▸ Dataset entries
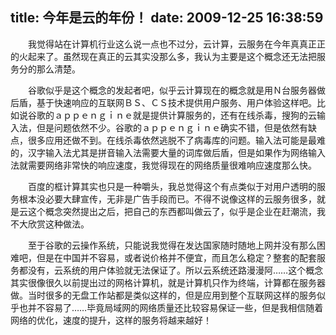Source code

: title: 今年是云的年份！
date: 2009-12-25 16:38:59
---

　　我觉得站在计算机行业这么说一点也不过分，云计算，云服务在今年真真正正的火起来了。虽然现在真正的云其实没那么多，我认为主要是这个概念还无法把服务分的那么清楚。

　　谷歌似乎是这个概念的发起者吧，似乎云计算现在的概念就是用Ｎ台服务器做后盾，基于快速响应的互联网ＢＳ、ＣＳ技术提供用户服务、用户体验这样吧。比如说谷歌的ａｐｐｅｎｇｉｎｅ就是提供计算服务的，还有在线杀毒，搜狗的云输入法，但是问题依然不少。谷歌的ａｐｐｅｎｇｉｎｅ确实不错，但是依然有缺点，很多应用还做不到。在线杀毒依然逃脱不了病毒库的问题。输入法可能是最难的，汉字输入法尤其是拼音输入法需要大量的词库做后盾，但是如果作为网络输入法就需要网络非常快的响应速度，我觉得现在的网络质量很难响应速度那么快。

　　百度的框计算其实也只是一种嚼头，我总觉得这个有点类似于对用户透明的服务根本没必要大肆宣传，无非是广告手段而已。不得不说像这样的云服务很多，就是云这个概念突然提出之后，把自己的东西都叫做云了，似乎是企业在赶潮流，我不大欣赏这种做法。

　　至于谷歌的云操作系统，只能说我觉得在发达国家随时随地上网并没有那么困难吧，但是在中国并不容易，或者说价格并不便宜，而且怎么稳定？整套的配套服务都没有，云系统的用户体验就无法保证了。所以云系统还路漫漫阿&hellip;&hellip;这个概念其实很像很久以前提出过的网格计算机，就是计算机只作为终端，计算都在服务器做。当时很多的无盘工作站都是类似这样的，但是应用到整个互联网这样的服务似乎也并不容易了&hellip;&hellip;毕竟局域网的网络质量还比较容易保证一些，但是我相信随着网络的优化，速度的提升，这样的服务将越来越好！
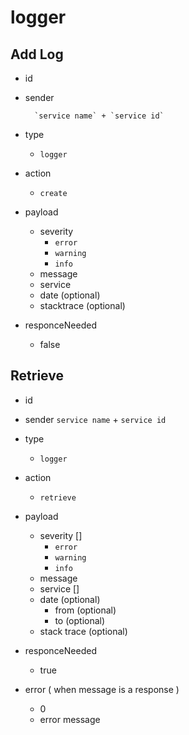 ﻿# logger


## Add Log

- id

- sender

        `service name` + `service id`

- type
    - `logger`

- action
    - `create`

- payload
    - severity
        - `error`
        - `warning`
        - `info`
    - message
    - service
    - date (optional)
    - stacktrace (optional)

- responceNeeded
    - false

## Retrieve 

- id

- sender
        `service name` + `service id`

- type
    - `logger`

- action
    - `retrieve`

- payload
    - severity []
        - `error`
        - `warning`
        - `info`
    - message
    - service []
    - date (optional)
        - from (optional) 
        - to (optional)
    - stack trace (optional)

- responceNeeded
    - true

- error ( when message is a response )
    - 0
    - error message
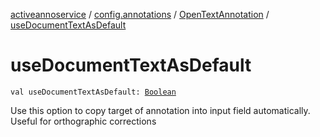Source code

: [activeannoservice](../../index.md) / [config.annotations](../index.md) / [OpenTextAnnotation](index.md) / [useDocumentTextAsDefault](./use-document-text-as-default.md)

# useDocumentTextAsDefault

`val useDocumentTextAsDefault: `[`Boolean`](https://kotlinlang.org/api/latest/jvm/stdlib/kotlin/-boolean/index.html)

Use this option to copy target of annotation into input field automatically. Useful for orthographic corrections

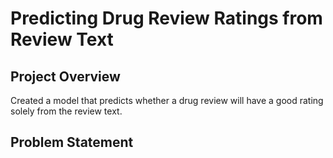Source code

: # Predicting Drug Review Ratings from Review Text

## Project Overview
Created a model that predicts whether a drug review will have a good rating solely from the review text.

## Problem Statement

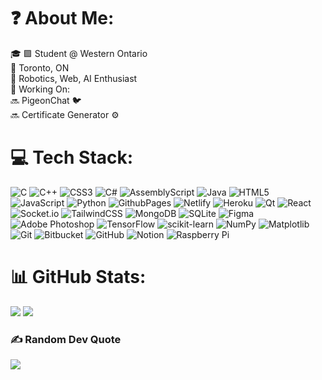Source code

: # ❓ About Me:
🎓 🟪 Student @ Western Ontario <br>📍 Toronto, ON<br>🤖 Robotics, Web, AI Enthusiast
<br>🔧 Working On: <br>🔜 PigeonChat 🐦 <br>🔜 Certificate Generator ⚙️ 


# 💻 Tech Stack:
![C](https://img.shields.io/badge/c-%2300599C.svg?style=plastic&logo=c&logoColor=white) ![C++](https://img.shields.io/badge/c++-%2300599C.svg?style=plastic&logo=c%2B%2B&logoColor=white) ![CSS3](https://img.shields.io/badge/css3-%231572B6.svg?style=plastic&logo=css3&logoColor=white) ![C#](https://img.shields.io/badge/c%23-%23239120.svg?style=plastic&logo=csharp&logoColor=white) ![AssemblyScript](https://img.shields.io/badge/assembly%20script-%23000000.svg?style=plastic&logo=assemblyscript&logoColor=white) ![Java](https://img.shields.io/badge/java-%23ED8B00.svg?style=plastic&logo=openjdk&logoColor=white) ![HTML5](https://img.shields.io/badge/html5-%23E34F26.svg?style=plastic&logo=html5&logoColor=white) ![JavaScript](https://img.shields.io/badge/javascript-%23323330.svg?style=plastic&logo=javascript&logoColor=%23F7DF1E) ![Python](https://img.shields.io/badge/python-3670A0?style=plastic&logo=python&logoColor=ffdd54) ![GithubPages](https://img.shields.io/badge/github%20pages-121013?style=plastic&logo=github&logoColor=white) ![Netlify](https://img.shields.io/badge/netlify-%23000000.svg?style=plastic&logo=netlify&logoColor=#00C7B7) ![Heroku](https://img.shields.io/badge/heroku-%23430098.svg?style=plastic&logo=heroku&logoColor=white) ![Qt](https://img.shields.io/badge/Qt-%23217346.svg?style=plastic&logo=Qt&logoColor=white) ![React](https://img.shields.io/badge/react-%2320232a.svg?style=plastic&logo=react&logoColor=%2361DAFB) ![Socket.io](https://img.shields.io/badge/Socket.io-black?style=plastic&logo=socket.io&badgeColor=010101) ![TailwindCSS](https://img.shields.io/badge/tailwindcss-%2338B2AC.svg?style=plastic&logo=tailwind-css&logoColor=white) ![MongoDB](https://img.shields.io/badge/MongoDB-%234ea94b.svg?style=plastic&logo=mongodb&logoColor=white) ![SQLite](https://img.shields.io/badge/sqlite-%2307405e.svg?style=plastic&logo=sqlite&logoColor=white) ![Figma](https://img.shields.io/badge/figma-%23F24E1E.svg?style=plastic&logo=figma&logoColor=white) ![Adobe Photoshop](https://img.shields.io/badge/adobe%20photoshop-%2331A8FF.svg?style=plastic&logo=adobe%20photoshop&logoColor=white) ![TensorFlow](https://img.shields.io/badge/TensorFlow-%23FF6F00.svg?style=plastic&logo=TensorFlow&logoColor=white) ![scikit-learn](https://img.shields.io/badge/scikit--learn-%23F7931E.svg?style=plastic&logo=scikit-learn&logoColor=white) ![NumPy](https://img.shields.io/badge/numpy-%23013243.svg?style=plastic&logo=numpy&logoColor=white) ![Matplotlib](https://img.shields.io/badge/Matplotlib-%23ffffff.svg?style=plastic&logo=Matplotlib&logoColor=black) ![Git](https://img.shields.io/badge/git-%23F05033.svg?style=plastic&logo=git&logoColor=white) ![Bitbucket](https://img.shields.io/badge/bitbucket-%230047B3.svg?style=plastic&logo=bitbucket&logoColor=white) ![GitHub](https://img.shields.io/badge/github-%23121011.svg?style=plastic&logo=github&logoColor=white) ![Notion](https://img.shields.io/badge/Notion-%23000000.svg?style=plastic&logo=notion&logoColor=white) ![Raspberry Pi](https://img.shields.io/badge/-RaspberryPi-C51A4A?style=plastic&logo=Raspberry-Pi)
# 📊 GitHub Stats:

<!--
<picture>
  <source srcset="https://github-readme-streak-stats.herokuapp.com/?user=arshia-naseri&theme=tokyonight&hide_border=false" media="(prefers-color-scheme: dark)" />
  <source srcset="https://github-readme-streak-stats.herokuapp.com/?user=arshia-naseri&theme=default&hide_border=false" media="(prefers-color-scheme: light)" />
  <img src="https://github-readme-streak-stats.herokuapp.com/?user=arshia-naseri&theme=default&hide_border=false" />
</picture>
 -->
 
<picture>
  <source srcset="https://github-readme-stats.vercel.app/api/top-langs/?username=arshia-naseri&theme=tokyonight&hide_border=false&include_all_commits=false&count_private=false&layout=compact" media="(prefers-color-scheme: dark)" />
  <source srcset="https://github-readme-stats.vercel.app/api/top-langs/?username=arshia-naseri&theme=default&hide_border=false&include_all_commits=false&count_private=false&layout=compact" media="(prefers-color-scheme: light)" />
  <img src="https://github-readme-stats.vercel.app/api/top-langs/?username=arshia-naseri&theme=default&hide_border=false&include_all_commits=false&count_private=false&layout=compact" />
</picture>

<picture>
  <source srcset="https://github-readme-stats.vercel.app/api?username=arshia-naseri&theme=tokyonight&hide_border=false&include_all_commits=false&count_private=false" media="(prefers-color-scheme: dark)" />
  <source srcset="https://github-readme-stats.vercel.app/api?username=arshia-naseri&theme=default&hide_border=false&include_all_commits=false&count_private=false" media="(prefers-color-scheme: light)" />
  <img src="https://github-readme-stats.vercel.app/api?username=arshia-naseri&theme=default&hide_border=false&include_all_commits=false&count_private=false" />
</picture>

### ✍️ Random Dev Quote
<picture>
  <source srcset="https://quotes-github-readme.vercel.app/api?type=horizontal&theme=tokyonight" media="(prefers-color-scheme: dark)" />
  <source srcset="https://quotes-github-readme.vercel.app/api?type=horizontal&theme=default" media="(prefers-color-scheme: light)" />
  <img src="https://quotes-github-readme.vercel.app/api?type=horizontal&theme=default" />
</picture>

 <!--Proudly created with GPRM ( https://gprm.itsvg.in ) -->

▸ Problem to work on
Each line above that contains the string "compact" counts once; give the number of such lines and nothing more.

▸ Output for this exercise
3